Below is a screenshot of parameters. These parameters exist for a specific CloudTruth project.

CloudTruth SDLC Deployments Current State 1

Under each parameter, you can either have a default value that goes across all environments, or you can set specific values for each environment. In any case, the parameter key still stays the same, and the value changes.

CloudTruth SDLC Deployments Current State 2

Then, you can use those values in any of your environments. It allows you to not only have one key/parameter name to call upon for every environment, but it allows you to have one template for every environment. For example, below is a Kubernetes Manifest.
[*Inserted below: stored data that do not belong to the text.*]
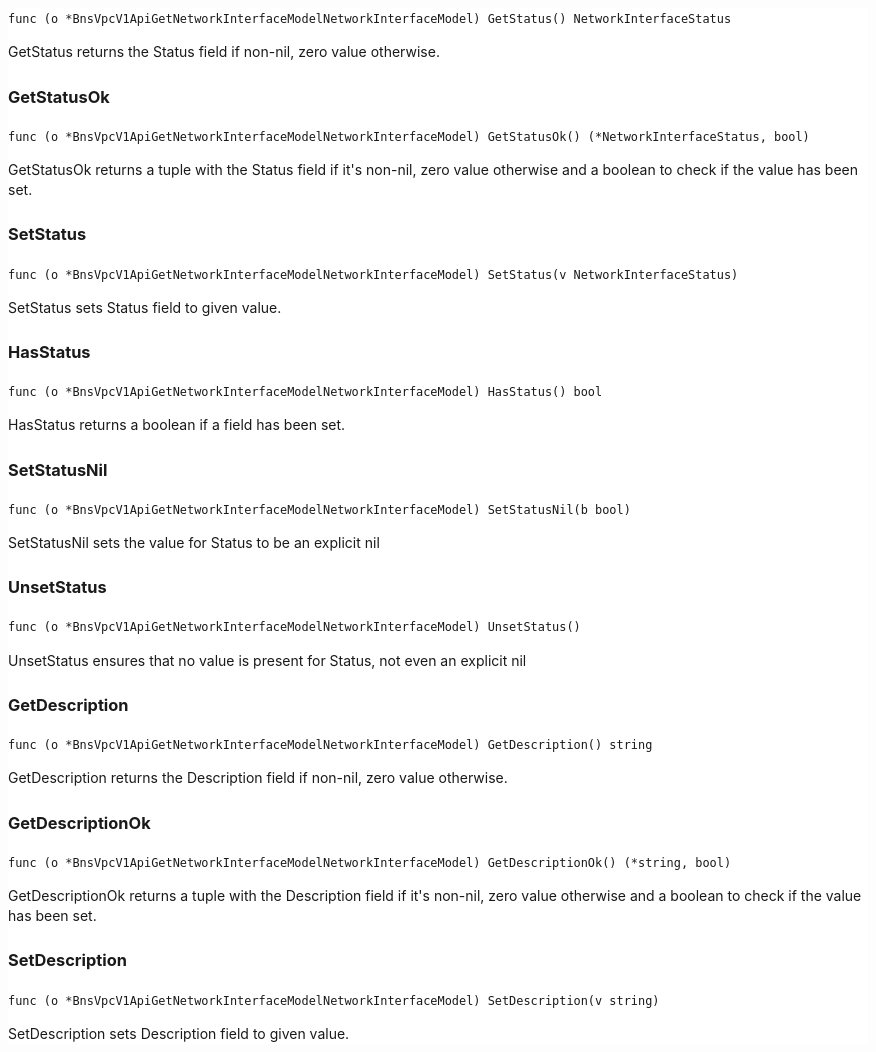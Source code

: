 `func (o *BnsVpcV1ApiGetNetworkInterfaceModelNetworkInterfaceModel) GetStatus() NetworkInterfaceStatus`

GetStatus returns the Status field if non-nil, zero value otherwise.

### GetStatusOk

`func (o *BnsVpcV1ApiGetNetworkInterfaceModelNetworkInterfaceModel) GetStatusOk() (*NetworkInterfaceStatus, bool)`

GetStatusOk returns a tuple with the Status field if it's non-nil, zero value otherwise
and a boolean to check if the value has been set.

### SetStatus

`func (o *BnsVpcV1ApiGetNetworkInterfaceModelNetworkInterfaceModel) SetStatus(v NetworkInterfaceStatus)`

SetStatus sets Status field to given value.

### HasStatus

`func (o *BnsVpcV1ApiGetNetworkInterfaceModelNetworkInterfaceModel) HasStatus() bool`

HasStatus returns a boolean if a field has been set.

### SetStatusNil

`func (o *BnsVpcV1ApiGetNetworkInterfaceModelNetworkInterfaceModel) SetStatusNil(b bool)`

 SetStatusNil sets the value for Status to be an explicit nil

### UnsetStatus
`func (o *BnsVpcV1ApiGetNetworkInterfaceModelNetworkInterfaceModel) UnsetStatus()`

UnsetStatus ensures that no value is present for Status, not even an explicit nil
### GetDescription

`func (o *BnsVpcV1ApiGetNetworkInterfaceModelNetworkInterfaceModel) GetDescription() string`

GetDescription returns the Description field if non-nil, zero value otherwise.

### GetDescriptionOk

`func (o *BnsVpcV1ApiGetNetworkInterfaceModelNetworkInterfaceModel) GetDescriptionOk() (*string, bool)`

GetDescriptionOk returns a tuple with the Description field if it's non-nil, zero value otherwise
and a boolean to check if the value has been set.

### SetDescription

`func (o *BnsVpcV1ApiGetNetworkInterfaceModelNetworkInterfaceModel) SetDescription(v string)`

SetDescription sets Description field to given value.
It's one Kubernetes Manifest, but you can pass in multiple values.

Kustomize and Helm Charts are great, but where they fall short is not the ability to manage multiple environments, but the ability to have one file for every environment. For example, with Kustomize, you need to specify environments and have Value files for each environment. With Helm charts, you need a values.yaml file for each environment. That is many locations to manage parameters and environment variables.

Instead, CloudTruth gives you one location to change the values, and one location to see all of the new values.

CloudTruth SDLC Deployments Current State 3

CloudTruth SDLC Deployments Current State 4

Once you set your values appropriately for each environment, you can compare each environment to confirm parameter values.

CloudTruth SDLC Deployments Current State 5

Wrapping Up

CloudTruth helped a customer increase deployment velocity by reducing the release cycle from two months to two weeks. This was an epic victory for both DevOps and App Devs teams. Deployment issues are typically caused by consistency issues, and utilizing a central configuration platform solves this problem.

This is how CloudTruth helps: keeping environments consistent.

Christian Tate, CEO of CloudTruth, says "know more, flow more", and that's what is being accomplished for customers.